The adjoint of T*T-TT* is (T*T- TT*)*=(T*T)*- (TT*)*= (T*)(T**)- (T**)T*. And the adjoint is 'dual'- that is, T**= T so that becomes T*T- TT* again.
An operator is considered normal if it commutes with its adjoint operator. In other words, the operator and its adjoint can be applied in any order without changing the result.
This notation is representing the norm of an operator applied to a vector. The double vertical bars indicate the norm, and the "v" and "*v" represent two different vectors that the operator is being applied to.
One way to prove this statement is by using the definition of a normal operator and the properties of the norm. By definition, a normal operator commutes with its adjoint, which means that ||Tv||=||T*v||. On the other hand, if ||Tv||=||T*v||, we can show that the operator commutes with its adjoint, thus proving that it is normal.

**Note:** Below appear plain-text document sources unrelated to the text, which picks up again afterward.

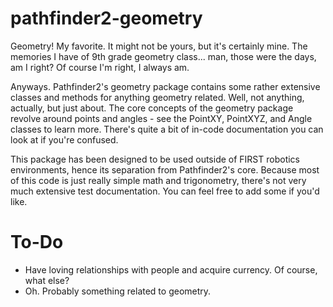 # pathfinder2-geometry
Geometry! My favorite. It might not be yours, but it's certainly mine. The memories I have of 9th grade geometry
class... man, those were the days, am I right? Of course I'm right, I always am.

Anyways. Pathfinder2's geometry package contains some rather extensive classes and methods for anything geometry
related. Well, not anything, actually, but just about. The core concepts of the geometry package revolve around
points and angles - see the PointXY, PointXYZ, and Angle classes to learn more. There's quite a bit of in-code
documentation you can look at if you're confused.

This package has been designed to be used outside of FIRST robotics environments, hence its separation from 
Pathfinder2's core. Because most of this code is just really simple math and trigonometry, there's not very much
extensive test documentation. You can feel free to add some if you'd like.

# To-Do
- Have loving relationships with people and acquire currency. Of course, what else?
- Oh. Probably something related to geometry.
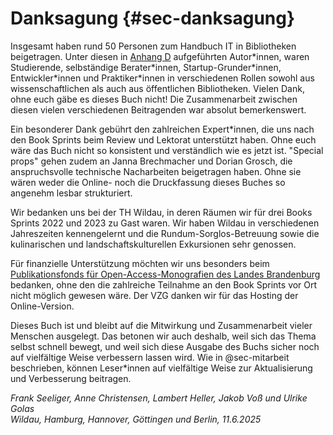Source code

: # Danksagung {#sec-danksagung}

Insgesamt haben rund 50 Personen zum Handbuch IT in Bibliotheken beigetragen. Unter diesen in [Anhang D](#sec-contributors) aufgeführten Autor\*innen, waren Studierende, selbständige Berater\*innen, Startup-Grunder\*innen, Entwickler\*innen und Praktiker\*innen in verschiedenen Rollen sowohl aus wissenschaftlichen als auch aus öffentlichen Bibliotheken. Vielen Dank, ohne euch gäbe es dieses Buch nicht! Die Zusammenarbeit zwischen diesen vielen verschiedenen Beitragenden war absolut bemerkenswert. 

Ein besonderer Dank gebührt den zahlreichen Expert\*innen, die uns nach den Book Sprints beim Review und Lektorat unterstützt haben. Ohne euch wäre das Buch nicht so konsistent und verständlich wie es jetzt ist. "Special props" gehen zudem an Janna Brechmacher und Dorian Grosch, die anspruchsvolle technische Nacharbeiten beigetragen haben. Ohne sie wären weder die Online- noch die Druckfassung dieses Buches so angenehm lesbar strukturiert.

Wir bedanken uns bei der TH Wildau, in deren Räumen wir für drei Books Sprints 2022 und 2023 zu Gast waren. Wir haben Wildau in verschiedenen Jahreszeiten kennengelernt und die Rundum-Sorglos-Betreuung sowie die kulinarischen und landschaftskulturellen Exkursionen sehr genossen. 

Für finanzielle Unterstützung möchten wir uns besonders beim [Publikationsfonds für Open-Access-Monografien des Landes Brandenburg](https://open-access-brandenburg.de/fonds/) bedanken, ohne den die zahlreiche Teilnahme an den Book Sprints vor Ort nicht möglich gewesen wäre. Der VZG danken wir für das Hosting der Online-Version.

Dieses Buch ist und bleibt auf die Mitwirkung und Zusammenarbeit vieler Menschen ausgelegt. Das betonen wir auch deshalb, weil sich das Thema selbst schnell bewegt, und weil sich diese Ausgabe des Buchs sicher noch auf vielfältige Weise verbessern lassen wird. Wie in @sec-mitarbeit beschrieben, können Leser\*innen auf vielfältige Weise zur Aktualisierung und Verbesserung beitragen.

*Frank Seeliger, Anne Christensen, Lambert Heller, Jakob Voß und Ulrike Golas*\
*Wildau, Hamburg, Hannover, Göttingen und Berlin, 11.6.2025*
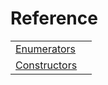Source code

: # Reference #

|                               |  |
|-------------------------------|--|
| [Enumerators](enum.md)   |  |
| [Constructors](ref/yaml.md#constructors) |  |

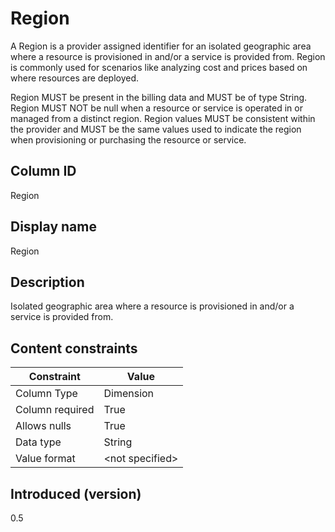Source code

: # Region

A Region is a provider assigned identifier for an isolated geographic area where a resource is provisioned in and/or a service is provided from. Region is commonly used for scenarios like analyzing cost and prices based on where resources are deployed.

Region MUST be present in the billing data and MUST be of type String. Region MUST NOT be null when a resource or service is operated in or managed from a distinct region. Region values MUST be consistent within the provider and MUST be the same values used to indicate the region when provisioning or purchasing the resource or service.

## Column ID

Region

## Display name

Region

## Description

Isolated geographic area where a resource is provisioned in and/or a service is provided from.

## Content constraints

| Constraint      | Value           |
|-----------------|-----------------|
| Column Type     | Dimension       |
| Column required | True            |
| Allows nulls    | True            |
| Data type       | String          |
| Value format    | \<not specified> |

## Introduced (version)

0.5
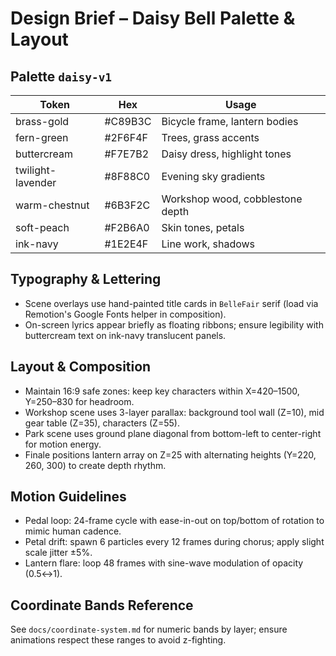 # Design Brief – Daisy Bell Palette & Layout

## Palette `daisy-v1`
| Token | Hex | Usage |
|-------|-----|-------|
| brass-gold | #C89B3C | Bicycle frame, lantern bodies |
| fern-green | #2F6F4F | Trees, grass accents |
| buttercream | #F7E7B2 | Daisy dress, highlight tones |
| twilight-lavender | #8F88C0 | Evening sky gradients |
| warm-chestnut | #6B3F2C | Workshop wood, cobblestone depth |
| soft-peach | #F2B6A0 | Skin tones, petals |
| ink-navy | #1E2E4F | Line work, shadows |

## Typography & Lettering
- Scene overlays use hand-painted title cards in `BelleFair` serif (load via Remotion's Google Fonts helper in composition).
- On-screen lyrics appear briefly as floating ribbons; ensure legibility with buttercream text on ink-navy translucent panels.

## Layout & Composition
- Maintain 16:9 safe zones: keep key characters within X=420–1500, Y=250–830 for headroom.
- Workshop scene uses 3-layer parallax: background tool wall (Z=10), mid gear table (Z=35), characters (Z=55).
- Park scene uses ground plane diagonal from bottom-left to center-right for motion energy.
- Finale positions lantern array on Z=25 with alternating heights (Y=220, 260, 300) to create depth rhythm.

## Motion Guidelines
- Pedal loop: 24-frame cycle with ease-in-out on top/bottom of rotation to mimic human cadence.
- Petal drift: spawn 6 particles every 12 frames during chorus; apply slight scale jitter ±5%.
- Lantern flare: loop 48 frames with sine-wave modulation of opacity (0.5↔1).

## Coordinate Bands Reference
See `docs/coordinate-system.md` for numeric bands by layer; ensure animations respect these ranges to avoid z-fighting.
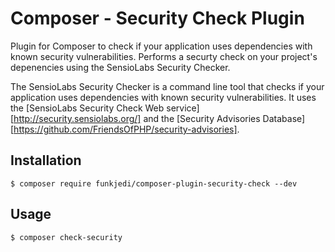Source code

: # Composer - Security Check Plugin

Plugin for Composer to check if your application uses dependencies with known security vulnerabilities.
Performs a securty check on your project's depenencies using the SensioLabs Security Checker.

The SensioLabs Security Checker is a command line tool that checks if your
application uses dependencies with known security vulnerabilities. It uses the
[SensioLabs Security Check Web service][http://security.sensiolabs.org/] and the
[Security Advisories Database][https://github.com/FriendsOfPHP/security-advisories].

## Installation

    $ composer require funkjedi/composer-plugin-security-check --dev

## Usage

    $ composer check-security

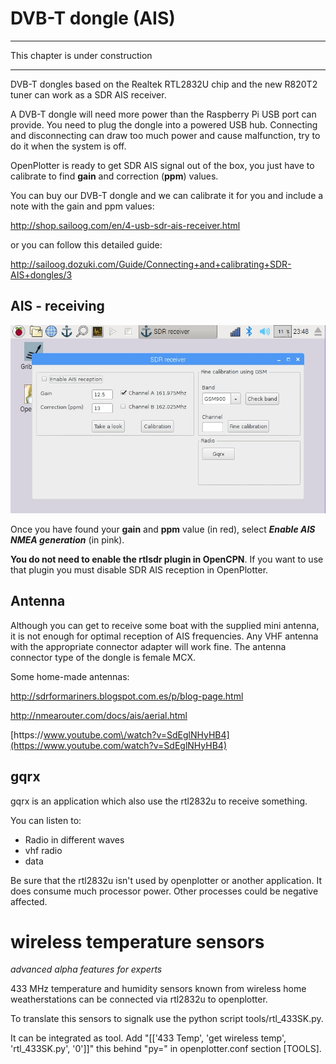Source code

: # DVB-T dongle \(AIS\)

---

This chapter is under construction

---

DVB-T dongles based on the Realtek RTL2832U chip and the new R820T2 tuner can work as a SDR AIS receiver.

A DVB-T dongle will need more power than the Raspberry Pi USB port can provide. You need to plug the dongle into a powered USB hub. Connecting and disconnecting can draw too much power and cause malfunction, try to do it when the system is off.

OpenPlotter is ready to get SDR AIS signal out of the box, you just have to calibrate to find **gain** and correction \(**ppm**\) values.

You can buy our DVB-T dongle and we can calibrate it for you and include a note with the gain and ppm values:

[http:\/\/shop.sailoog.com\/en\/4-usb-sdr-ais-receiver.html](http://shop.sailoog.com/en/4-usb-sdr-ais-receiver.html)

or you can follow this detailed guide:

[http:\/\/sailoog.dozuki.com\/Guide\/Connecting+and+calibrating+SDR-AIS+dongles\/3](http://sailoog.dozuki.com/Guide/Connecting+and+calibrating+SDR-AIS+dongles/3)

## AIS - receiving

![](/assets/screenshot.86.jpg)

Once you have found your **gain** and **ppm** value \(in red\), select _**Enable AIS NMEA generation**_ \(in pink\).

**You do not need to enable the rtlsdr plugin in OpenCPN**. If you want to use that plugin you must disable SDR AIS reception in OpenPlotter.

## Antenna

Although you can get to receive some boat with the supplied mini antenna, it is not enough for optimal reception of AIS frequencies. Any VHF antenna with the appropriate connector adapter will work fine. The antenna connector type of the dongle is female MCX.

Some home-made antennas:

[http:\/\/sdrformariners.blogspot.com.es\/p\/blog-page.html](http://sdrformariners.blogspot.com.es/p/blog-page.html)

[http:\/\/nmearouter.com\/docs\/ais\/aerial.html](http://nmearouter.com/docs/ais/aerial.html)

[https:\/\/www.youtube.com\/watch?v=SdEglNHyHB4](https://www.youtube.com/watch?v=SdEglNHyHB4)

## gqrx

gqrx is an application which also use the rtl2832u to receive something.

You can listen to:

* Radio in different waves
* vhf radio
* data

Be sure that the rtl2832u isn't used by openplotter or another application.
It does consume much processor power. Other processes could be negative affected.

# wireless temperature sensors

_advanced alpha features for experts_

433 MHz temperature and humidity sensors known from wireless home weatherstations can be connected via rtl2832u to openplotter.

To translate this sensors to signalk use the python script tools\/rtl\_433SK.py.

It can be integrated as tool. Add "\[\['433 Temp', 'get wireless temp', 'rtl\_433SK.py', '0'\]\]" this behind "py=" in openplotter.conf section \[TOOLS\].

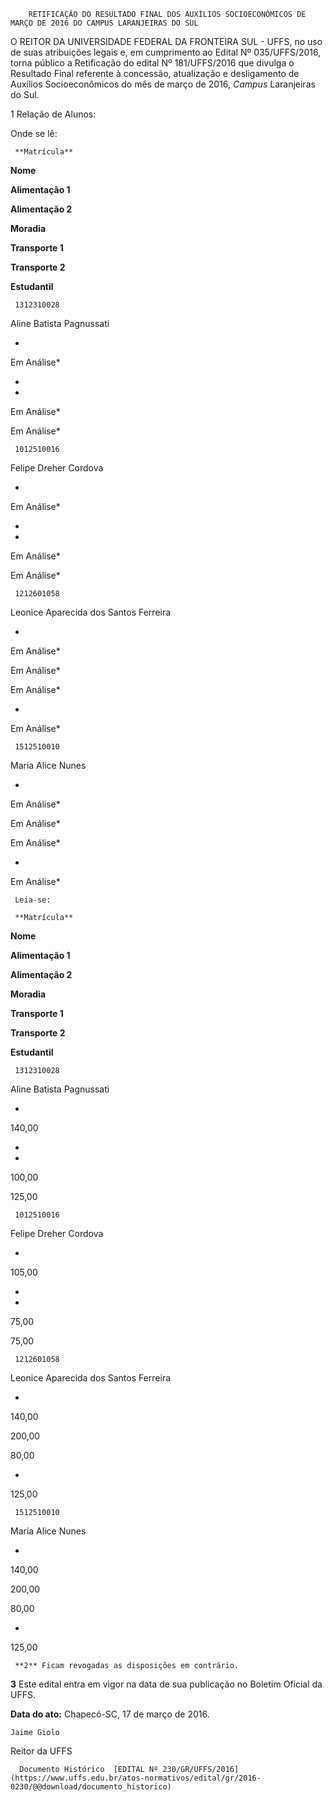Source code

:         RETIFICAÇÃO DO RESULTADO FINAL DOS AUXÍLIOS SOCIOECONÔMICOS DE MARÇO DE 2016 DO CAMPUS LARANJEIRAS DO SUL  

O REITOR DA UNIVERSIDADE FEDERAL DA FRONTEIRA SUL - UFFS, no uso de suas atribuições legais e, em cumprimento ao Edital Nº 035/UFFS/2016, torna público a Retificação do edital Nº 181/UFFS/2016 que divulga o Resultado Final referente à concessão, atualização e desligamento de Auxílios Socioeconômicos do mês de março de 2016, *Campus* Laranjeiras do Sul.

 1 Relação de Alunos:

 Onde se lê:

     **Matrícula**

   **Nome**

   **Alimentação 1** 

   **Alimentação 2**

   **Moradia**

   **Transporte 1**

   **Transporte 2**

   **Estudantil**

     1312310028

   Aline Batista Pagnussati

   -

   Em Análise*

   -

   -

   Em Análise*

   Em Análise*

     1012510016

   Felipe Dreher Cordova

   -

   Em Análise*

   -

   -

   Em Análise*

   Em Análise*

     1212601058

   Leonice Aparecida dos Santos Ferreira

   -

   Em Análise*

   Em Análise*

   Em Análise*

   -

   Em Análise*

     1512510010

   Maria Alice Nunes

   -

   Em Análise*

   Em Análise*

   Em Análise*

   -

   Em Análise*

     Leia-se:

     **Matrícula**

   **Nome**

   **Alimentação 1** 

   **Alimentação 2**

   **Moradia**

   **Transporte 1**

   **Transporte 2**

   **Estudantil**

     1312310028

   Aline Batista Pagnussati

   -

   140,00

   -

   -

   100,00

   125,00

     1012510016

   Felipe Dreher Cordova

   -

   105,00

   -

   -

   75,00

   75,00

     1212601058

   Leonice Aparecida dos Santos Ferreira

   -

   140,00

   200,00

   80,00

   -

   125,00

     1512510010

   Maria Alice Nunes

   -

   140,00

   200,00

   80,00

   -

   125,00

     **2** Ficam revogadas as disposições em contrário.

 **3** Este edital entra em vigor na data de sua publicação no Boletim Oficial da UFFS.

  

   **Data do ato:** Chapecó-SC, 17 de março de 2016.   
 

    Jaime Giolo   
 Reitor da UFFS 

      Documento Histórico  [EDITAL Nº 230/GR/UFFS/2016](https://www.uffs.edu.br/atos-normativos/edital/gr/2016-0230/@@download/documento_historico)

Yes, a simple proof would involve using the definition of a normal operator and the properties of the norm, as mentioned in the previous answer. You can also use the fact that an operator is normal if and only if its eigenvectors form an orthonormal basis, and then use the properties of the norm to show that ||Tv||=||T*v|| for all eigenvectors.
Yes, this statement has many applications in various fields such as physics, engineering, and computer science. For example, in quantum mechanics, normal operators are used to represent physical observables, and this statement helps to prove their properties. In signal processing, normal operators are used to analyze signals, and this statement helps to simplify calculations and proofs.